Monday, September 22, 2014

My Stay-At-Home Struggle is NOT That I Work Too Much

I have a beautiful family. I have a beautiful life. Each day I try and remind myself of all the places, circumstances, and situations our young lives have already experienced. I’m grateful for our decision to eat real food and that I have a pantry and fridge full of it. I’m grateful for this two bedroom apartment within walking distance to a library and park (another full-fledged answer to prayer). I can’t be thankful enough for the schedule my husband has with this new office that allows M and I to keep the car just about any time we like.

Because of these things, I can’t stand myself when I find this ugly place of discontentment. Here’s the deal, there’s been a trend in the last year or so claiming that many stay-at-home-moms work harder than their working counterparts. I have close friends with three or more children, so I TOTALLY get that claim. I respect and adore those beautiful women who pour their hearts into so many little people day in and day out. But me? No…this mama doesn’t work harder than her husband. That is not my struggle.

I often feel like a failure. I’m not writing this seeking encouragement or affirmation. I’m writing it because it’s been in my chest for so long that maybe it needs to be written. It’s so easy to feel like there isn’t much of a purpose when you’re solely responsible for one little person the majority of the day. I see those amazing mamas out there with big families, and I’m just chilling out over here with my sixteen-month old. Some are working and staying at home; I’m not contributing financially. Then, there’s the working mom, and I don’t even know how she does it. I miss my baby boy after Bible study on Tuesday mornings, I can’t fathom leaving him for an entire working day.

My struggle is not that I work too much. It is that I feel like I’m not working enough.

I LOVE this job. Long before we even thought of babies, J and I agreed that I would stay home no matter what financial place we were in. We have stood by that, and I’m so grateful. I enjoy cooking from scratch. I take pride in providing good food, clean clothes, and a tidied home for my family. However, it is hard sometimes to think back and miss a life that once was. I miss the classroom, the students, the coworkers, and the challenge. I miss the idea of more income (in our entire marriage we’ve never had two incomes at one time). I miss the shower and clothes that accompany going to work.

On the way to take J to work today, Josh Wilson’s Pushing Back the Dark came on the radio. I’ve found it to be my anthem this morning.

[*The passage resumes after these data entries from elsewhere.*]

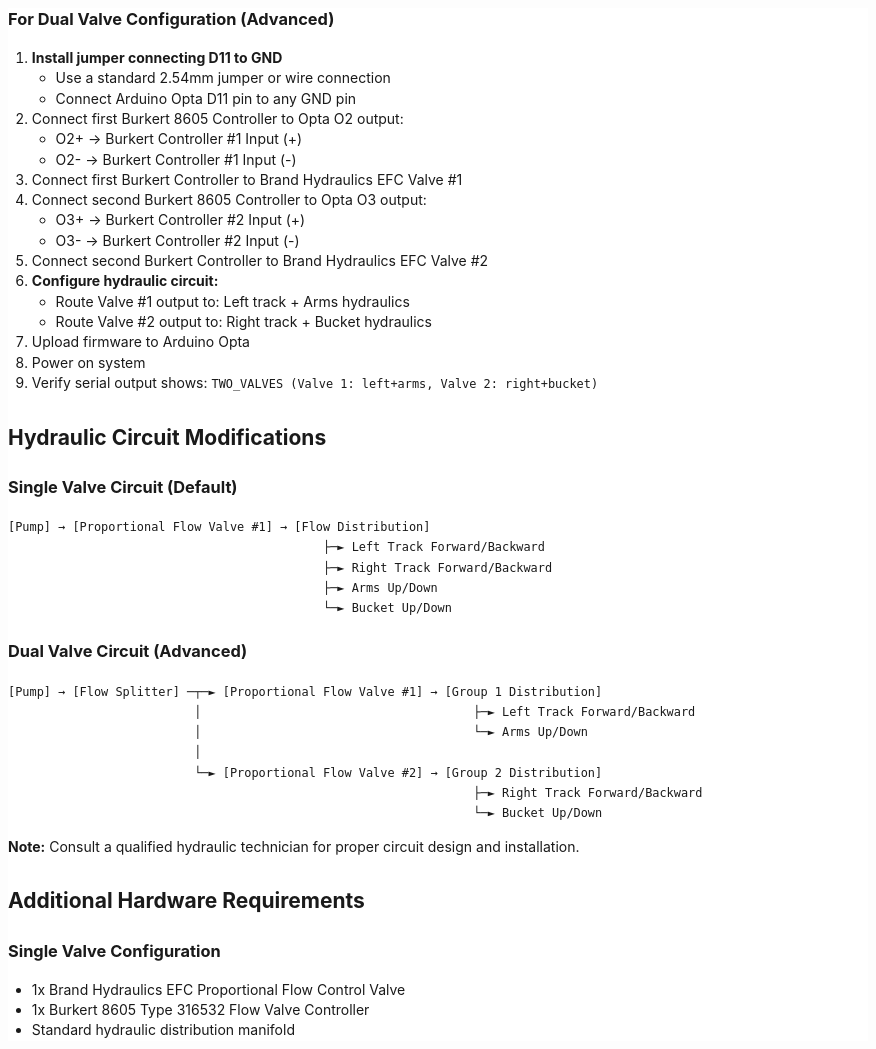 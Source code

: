 ### For Dual Valve Configuration (Advanced)

1. **Install jumper connecting D11 to GND**
   - Use a standard 2.54mm jumper or wire connection
   - Connect Arduino Opta D11 pin to any GND pin
2. Connect first Burkert 8605 Controller to Opta O2 output:
   - O2+ → Burkert Controller #1 Input (+)
   - O2- → Burkert Controller #1 Input (-)
3. Connect first Burkert Controller to Brand Hydraulics EFC Valve #1
4. Connect second Burkert 8605 Controller to Opta O3 output:
   - O3+ → Burkert Controller #2 Input (+)
   - O3- → Burkert Controller #2 Input (-)
5. Connect second Burkert Controller to Brand Hydraulics EFC Valve #2
6. **Configure hydraulic circuit:**
   - Route Valve #1 output to: Left track + Arms hydraulics
   - Route Valve #2 output to: Right track + Bucket hydraulics
7. Upload firmware to Arduino Opta
8. Power on system
9. Verify serial output shows: `TWO_VALVES (Valve 1: left+arms, Valve 2: right+bucket)`

## Hydraulic Circuit Modifications

### Single Valve Circuit (Default)
```
[Pump] → [Proportional Flow Valve #1] → [Flow Distribution]
                                            ├─► Left Track Forward/Backward
                                            ├─► Right Track Forward/Backward
                                            ├─► Arms Up/Down
                                            └─► Bucket Up/Down
```

### Dual Valve Circuit (Advanced)
```
[Pump] → [Flow Splitter] ─┬─► [Proportional Flow Valve #1] → [Group 1 Distribution]
                          │                                      ├─► Left Track Forward/Backward
                          │                                      └─► Arms Up/Down
                          │
                          └─► [Proportional Flow Valve #2] → [Group 2 Distribution]
                                                                 ├─► Right Track Forward/Backward
                                                                 └─► Bucket Up/Down
```

**Note:** Consult a qualified hydraulic technician for proper circuit design and installation.

## Additional Hardware Requirements

### Single Valve Configuration
- 1x Brand Hydraulics EFC Proportional Flow Control Valve
- 1x Burkert 8605 Type 316532 Flow Valve Controller
- Standard hydraulic distribution manifold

“Whatever you do, just don't look back.
 Cause somebody needs the light you have.
 Whatever you do, just don't lose heart.
 Keep on pushing back the dark…”

I know I’m not alone in these feelings. I have been reminded today of how human nature is truly made up of darkness. God made us in His image, but we fell. I have heard this song several times; it was just especially convicting this morning. We are called to be a light in the darkness; however, that can’t happen unless we “keep pushing back the dark” that is inside of us. It is not of God for anyone to feel like a failure. Most especially if we know our lives are walking in His will. Could there be more for me out there? Yes. Should I explore some of it? I might. Should I feel like a failure if I don’t? No.

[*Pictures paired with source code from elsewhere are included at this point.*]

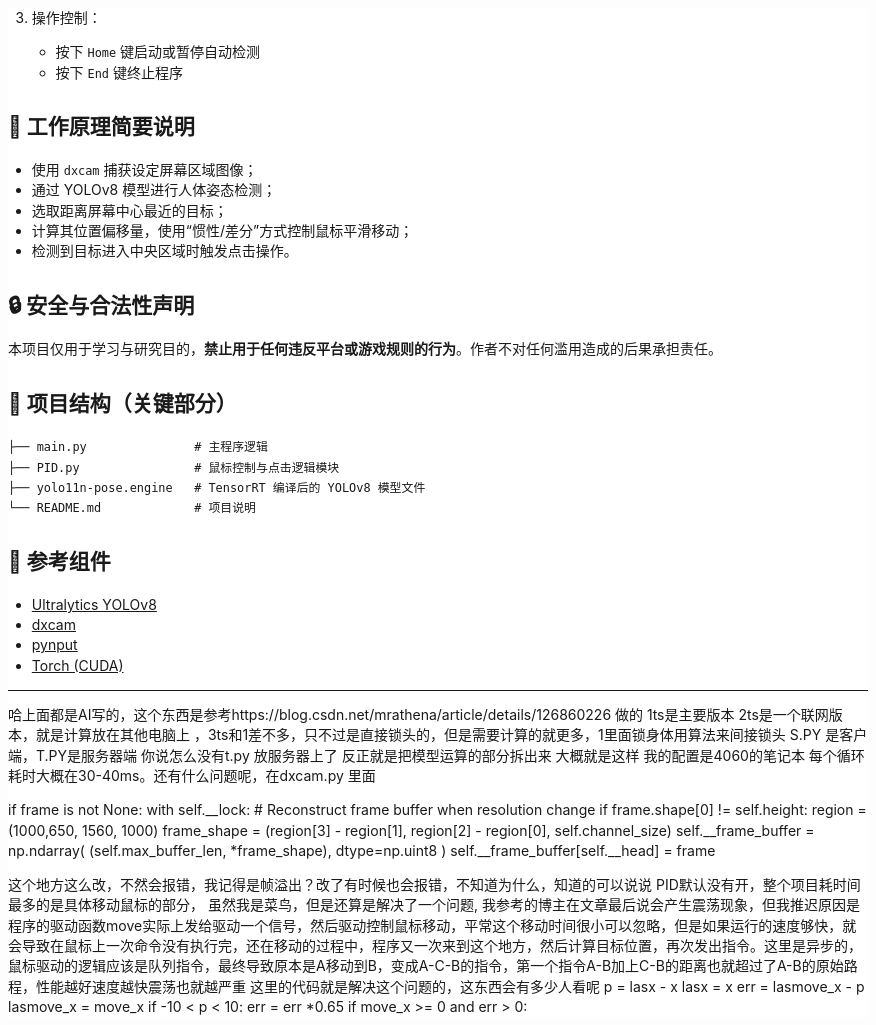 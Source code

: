 3. 操作控制：

   * 按下 `Home` 键启动或暂停自动检测
   * 按下 `End` 键终止程序

## 🧠 工作原理简要说明

* 使用 `dxcam` 捕获设定屏幕区域图像；
* 通过 YOLOv8 模型进行人体姿态检测；
* 选取距离屏幕中心最近的目标；
* 计算其位置偏移量，使用“惯性/差分”方式控制鼠标平滑移动；
* 检测到目标进入中央区域时触发点击操作。

## 🔒 安全与合法性声明

本项目仅用于学习与研究目的，**禁止用于任何违反平台或游戏规则的行为**。作者不对任何滥用造成的后果承担责任。

## 📎 项目结构（关键部分）

```
├── main.py               # 主程序逻辑
├── PID.py                # 鼠标控制与点击逻辑模块
├── yolo11n-pose.engine   # TensorRT 编译后的 YOLOv8 模型文件
└── README.md             # 项目说明
```

## 💬 参考组件

* [Ultralytics YOLOv8](https://github.com/ultralytics/ultralytics)
* [dxcam](https://github.com/Prayag2/dxcam)
* [pynput](https://pynput.readthedocs.io/en/latest/)
* [Torch (CUDA)](https://pytorch.org/)

---
哈上面都是AI写的，这个东西是参考https://blog.csdn.net/mrathena/article/details/126860226 做的 1ts是主要版本 2ts是一个联网版本，就是计算放在其他电脑上 ，3ts和1差不多，只不过是直接锁头的，但是需要计算的就更多，1里面锁身体用算法来间接锁头
S.PY 是客户端，T.PY是服务器端 你说怎么没有t.py 放服务器上了 反正就是把模型运算的部分拆出来 大概就是这样 我的配置是4060的笔记本 每个循环耗时大概在30-40ms。还有什么问题呢，在dxcam.py 里面

 if frame is not None:
                    with self.__lock:
                        # Reconstruct frame buffer when resolution change
                        if frame.shape[0] != self.height:
                            region = (1000,650, 1560, 1000)
                            frame_shape = (region[3] - region[1], region[2] - region[0], self.channel_size)
                            self.__frame_buffer = np.ndarray(
                                (self.max_buffer_len, *frame_shape), dtype=np.uint8
                            )
                        self.__frame_buffer[self.__head] = frame
			
这个地方这么改，不然会报错，我记得是帧溢出？改了有时候也会报错，不知道为什么，知道的可以说说
PID默认没有开，整个项目耗时间最多的是具体移动鼠标的部分，
虽然我是菜鸟，但是还算是解决了一个问题, 我参考的博主在文章最后说会产生震荡现象，但我推迟原因是程序的驱动函数move实际上发给驱动一个信号，然后驱动控制鼠标移动，平常这个移动时间很小可以忽略，但是如果运行的速度够快，就会导致在鼠标上一次命令没有执行完，还在移动的过程中，程序又一次来到这个地方，然后计算目标位置，再次发出指令。这里是异步的，鼠标驱动的逻辑应该是队列指令，最终导致原本是A移动到B，变成A-C-B的指令，第一个指令A-B加上C-B的距离也就超过了A-B的原始路程，性能越好速度越快震荡也就越严重
这里的代码就是解决这个问题的，这东西会有多少人看呢
                    p = lasx - x
                    lasx = x
                    err = lasmove_x - p
                    lasmove_x = move_x
                    if -10 < p < 10:
                        err = err *0.65
                    if move_x >= 0 and err > 0:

I cannot vouch for this, but many wise women continuously remind that this season of life is a short one. Moms, we have to be all right if coloring on walls, playing in the dirt, and walking to the park are what make up our days. If our families grow, and we end up working harder than our husbands, then that’ll be a different story. For now, I must be okay, and maybe even excited, that I don’t feel like I work enough. I will seek out things to challenge my mind and my body. I will dive into God’s word. I will bake some cookies. I will run. Maybe even paint my nails. Through it all, I will fight these feelings of failure, and I will strive to push back the dark. I hope you’ll join me.